Reputation: 352
While trying to test the solution's solvers using a benchmark configuration, I encounter the follow exception :
2021-12-22 15:24:37.328 WARN 22684 --- [ Test worker] c.o.b.i.D.singleBenchmarkRunnerException : The warm up singleBenchmarkRunner (Problem_0_Currently used_0) with random seed (null) failed.
java.lang.OutOfMemoryError: Java heap space
2021-12-22 15:24:37.329 WARN 22684 --- [ Test worker] c.o.b.i.D.singleBenchmarkRunnerException : The warm up singleBenchmarkRunner (Problem_0_Currently used_0) with random seed (null) failed.
java.lang.OutOfMemoryError: Java heap space
2021-12-22 15:24:37.330 WARN 22684 --- [ Test worker] c.o.b.i.D.singleBenchmarkRunnerException : The warm up singleBenchmarkRunner (Problem_0_Currently used_0) with random seed (null) failed.
java.lang.OutOfMemoryError: Java heap space
at java.base/java.lang.Long.valueOf(Long.java:1207)
at myrostering.solver.PEC.LambdaExtractorEC9F24820AB70C5865CE63ED29F967E9.apply(LambdaExtractorEC9F24820AB70C5865CE63ED29F967E9.java:69)
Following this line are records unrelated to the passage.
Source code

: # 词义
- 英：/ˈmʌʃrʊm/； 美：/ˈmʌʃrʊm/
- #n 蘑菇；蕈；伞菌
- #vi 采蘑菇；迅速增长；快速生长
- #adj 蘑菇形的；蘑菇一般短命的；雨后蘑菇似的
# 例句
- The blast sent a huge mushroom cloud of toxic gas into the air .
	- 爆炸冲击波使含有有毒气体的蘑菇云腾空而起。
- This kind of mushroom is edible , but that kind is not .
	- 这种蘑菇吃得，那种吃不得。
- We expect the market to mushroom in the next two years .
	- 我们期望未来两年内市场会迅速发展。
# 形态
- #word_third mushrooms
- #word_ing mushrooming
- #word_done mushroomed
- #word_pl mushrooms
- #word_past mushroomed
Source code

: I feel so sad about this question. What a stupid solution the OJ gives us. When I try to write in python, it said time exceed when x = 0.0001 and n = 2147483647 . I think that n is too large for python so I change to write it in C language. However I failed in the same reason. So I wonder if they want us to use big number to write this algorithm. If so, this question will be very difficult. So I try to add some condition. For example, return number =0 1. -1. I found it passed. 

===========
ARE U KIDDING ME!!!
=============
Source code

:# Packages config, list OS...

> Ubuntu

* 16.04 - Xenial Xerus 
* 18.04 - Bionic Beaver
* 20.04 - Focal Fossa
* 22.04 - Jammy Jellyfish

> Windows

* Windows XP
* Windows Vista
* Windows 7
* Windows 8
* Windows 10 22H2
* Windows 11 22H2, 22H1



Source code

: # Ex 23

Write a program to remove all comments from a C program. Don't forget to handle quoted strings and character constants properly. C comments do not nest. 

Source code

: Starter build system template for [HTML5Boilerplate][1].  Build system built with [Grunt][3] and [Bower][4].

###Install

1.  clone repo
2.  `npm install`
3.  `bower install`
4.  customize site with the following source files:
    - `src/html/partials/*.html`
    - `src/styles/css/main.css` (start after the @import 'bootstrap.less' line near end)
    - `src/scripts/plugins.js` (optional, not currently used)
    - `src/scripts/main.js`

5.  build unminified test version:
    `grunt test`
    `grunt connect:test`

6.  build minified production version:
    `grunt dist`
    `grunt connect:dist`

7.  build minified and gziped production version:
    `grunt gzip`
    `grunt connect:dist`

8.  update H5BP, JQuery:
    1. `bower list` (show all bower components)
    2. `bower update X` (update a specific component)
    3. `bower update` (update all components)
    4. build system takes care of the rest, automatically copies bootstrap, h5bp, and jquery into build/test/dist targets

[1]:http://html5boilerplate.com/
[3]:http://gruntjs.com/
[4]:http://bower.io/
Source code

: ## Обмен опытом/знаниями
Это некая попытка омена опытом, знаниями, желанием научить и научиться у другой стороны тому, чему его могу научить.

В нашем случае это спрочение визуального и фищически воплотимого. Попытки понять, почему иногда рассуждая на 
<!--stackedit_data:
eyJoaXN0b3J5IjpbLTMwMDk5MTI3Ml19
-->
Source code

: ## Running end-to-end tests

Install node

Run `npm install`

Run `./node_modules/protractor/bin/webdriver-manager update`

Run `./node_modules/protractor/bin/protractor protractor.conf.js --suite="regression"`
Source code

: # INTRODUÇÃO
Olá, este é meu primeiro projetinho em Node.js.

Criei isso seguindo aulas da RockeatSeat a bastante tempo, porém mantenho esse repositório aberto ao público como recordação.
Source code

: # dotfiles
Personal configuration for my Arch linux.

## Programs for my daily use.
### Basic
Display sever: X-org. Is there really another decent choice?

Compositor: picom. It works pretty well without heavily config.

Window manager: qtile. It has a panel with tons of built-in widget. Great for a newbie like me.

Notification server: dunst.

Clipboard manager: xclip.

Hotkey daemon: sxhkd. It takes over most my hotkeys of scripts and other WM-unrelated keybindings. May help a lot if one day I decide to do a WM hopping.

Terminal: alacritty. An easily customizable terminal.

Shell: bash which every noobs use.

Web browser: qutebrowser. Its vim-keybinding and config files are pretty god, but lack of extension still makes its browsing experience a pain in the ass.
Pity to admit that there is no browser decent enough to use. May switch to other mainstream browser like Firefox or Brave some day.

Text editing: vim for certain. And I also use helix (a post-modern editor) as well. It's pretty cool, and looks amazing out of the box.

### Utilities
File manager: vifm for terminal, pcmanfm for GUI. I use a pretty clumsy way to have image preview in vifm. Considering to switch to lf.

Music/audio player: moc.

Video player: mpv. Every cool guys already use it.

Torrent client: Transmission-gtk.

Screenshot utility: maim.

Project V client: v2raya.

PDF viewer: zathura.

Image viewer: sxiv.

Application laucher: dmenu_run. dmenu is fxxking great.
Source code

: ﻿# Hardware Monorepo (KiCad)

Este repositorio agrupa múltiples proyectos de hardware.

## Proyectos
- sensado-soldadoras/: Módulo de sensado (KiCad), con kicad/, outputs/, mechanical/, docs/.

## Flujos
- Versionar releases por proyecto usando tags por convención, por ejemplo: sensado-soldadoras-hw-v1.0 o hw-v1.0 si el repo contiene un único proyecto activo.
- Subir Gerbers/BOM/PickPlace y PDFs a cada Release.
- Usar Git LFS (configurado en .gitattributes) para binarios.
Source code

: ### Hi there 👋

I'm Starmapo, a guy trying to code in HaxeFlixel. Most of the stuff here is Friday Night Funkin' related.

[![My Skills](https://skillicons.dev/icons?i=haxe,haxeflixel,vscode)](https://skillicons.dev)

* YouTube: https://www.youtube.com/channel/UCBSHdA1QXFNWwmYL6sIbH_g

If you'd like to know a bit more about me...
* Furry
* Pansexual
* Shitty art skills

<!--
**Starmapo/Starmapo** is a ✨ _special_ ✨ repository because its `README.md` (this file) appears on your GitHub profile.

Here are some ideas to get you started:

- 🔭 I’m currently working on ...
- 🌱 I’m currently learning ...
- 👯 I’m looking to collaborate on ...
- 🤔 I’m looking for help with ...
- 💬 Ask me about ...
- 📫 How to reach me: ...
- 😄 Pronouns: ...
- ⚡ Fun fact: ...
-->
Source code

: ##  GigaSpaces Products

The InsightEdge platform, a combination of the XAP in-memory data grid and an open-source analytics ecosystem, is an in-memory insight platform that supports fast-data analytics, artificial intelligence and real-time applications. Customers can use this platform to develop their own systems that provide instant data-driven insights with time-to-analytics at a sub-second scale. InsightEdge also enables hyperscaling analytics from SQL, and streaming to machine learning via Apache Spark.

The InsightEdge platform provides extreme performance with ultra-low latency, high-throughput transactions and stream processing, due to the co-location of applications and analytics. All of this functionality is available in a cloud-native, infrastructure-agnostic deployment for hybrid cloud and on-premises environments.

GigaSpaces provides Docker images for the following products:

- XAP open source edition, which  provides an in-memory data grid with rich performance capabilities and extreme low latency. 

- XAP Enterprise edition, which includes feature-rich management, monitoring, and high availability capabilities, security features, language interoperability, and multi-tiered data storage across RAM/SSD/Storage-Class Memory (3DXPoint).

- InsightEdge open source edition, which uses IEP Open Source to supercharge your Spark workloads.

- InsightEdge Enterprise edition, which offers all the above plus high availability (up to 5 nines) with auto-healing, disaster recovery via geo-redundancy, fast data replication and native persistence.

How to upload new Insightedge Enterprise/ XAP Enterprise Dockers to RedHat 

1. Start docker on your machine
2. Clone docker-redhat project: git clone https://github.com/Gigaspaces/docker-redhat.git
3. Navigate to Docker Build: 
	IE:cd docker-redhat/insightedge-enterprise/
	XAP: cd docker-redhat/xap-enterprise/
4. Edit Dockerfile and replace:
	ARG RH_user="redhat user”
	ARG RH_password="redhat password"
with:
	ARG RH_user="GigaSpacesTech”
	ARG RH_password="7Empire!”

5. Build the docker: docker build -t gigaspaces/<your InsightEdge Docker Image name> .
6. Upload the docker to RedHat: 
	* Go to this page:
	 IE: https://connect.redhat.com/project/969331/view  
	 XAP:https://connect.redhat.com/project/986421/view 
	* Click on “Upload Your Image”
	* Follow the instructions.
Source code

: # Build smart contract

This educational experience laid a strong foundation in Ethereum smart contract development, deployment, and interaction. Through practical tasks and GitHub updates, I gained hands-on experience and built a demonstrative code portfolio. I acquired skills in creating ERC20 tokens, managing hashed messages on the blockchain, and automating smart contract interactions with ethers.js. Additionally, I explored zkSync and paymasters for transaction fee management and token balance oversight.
at myrostering.solver.PEC.LambdaExtractorEC9F24820AB70C5865CE63ED29F967E9.apply(LambdaExtractorEC9F24820AB70C5865CE63ED29F967E9.java:1)
at org.drools.model.functions.Function1$Impl.apply(Function1.java:35)
at org.drools.modelcompiler.constraints.LambdaReadAccessor.getValue(LambdaReadAccessor.java:42)
at org.drools.core.rule.Declaration.getValue(Declaration.java:258)
at org.drools.core.rule.Declaration.getValue(Declaration.java:253)
at org.drools.modelcompiler.constraints.BindingEvaluator.getArgument(BindingEvaluator.java:59)
at org.drools.modelcompiler.constraints.ConstraintEvaluator$InnerEvaluator.getArgument(ConstraintEvaluator.java:242)
at org.drools.modelcompiler.constraints.ConstraintEvaluator$InnerEvaluator$_2.evaluate(ConstraintEvaluator.java:309)
at org.drools.modelcompiler.constraints.ConstraintEvaluator.evaluate(ConstraintEvaluator.java:124)
at org.drools.modelcompiler.constraints.LambdaConstraint.isAllowedCachedLeft(LambdaConstraint.java:187)
at org.drools.core.common.SingleBetaConstraints.isAllowedCachedLeft(SingleBetaConstraints.java:132)
at org.drools.core.phreak.PhreakAccumulateNode.doLeftInserts(PhreakAccumulateNode.java:178)
at org.drools.core.phreak.PhreakAccumulateNode.doNode(PhreakAccumulateNode.java:89)
at org.drools.core.phreak.RuleNetworkEvaluator.switchOnDoBetaNode(RuleNetworkEvaluator.java:591)
at org.drools.core.phreak.RuleNetworkEvaluator.evalBetaNode(RuleNetworkEvaluator.java:558)
at org.drools.core.phreak.RuleNetworkEvaluator.evalNode(RuleNetworkEvaluator.java:385)
at org.drools.core.phreak.RuleNetworkEvaluator.innerEval(RuleNetworkEvaluator.java:345)
at org.drools.core.phreak.RuleNetworkEvaluator.outerEval(RuleNetworkEvaluator.java:181)
at org.drools.core.phreak.RuleNetworkEvaluator.evaluateNetwork(RuleNetworkEvaluator.java:139)
at org.drools.core.phreak.RuleExecutor.reEvaluateNetwork(RuleExecutor.java:235)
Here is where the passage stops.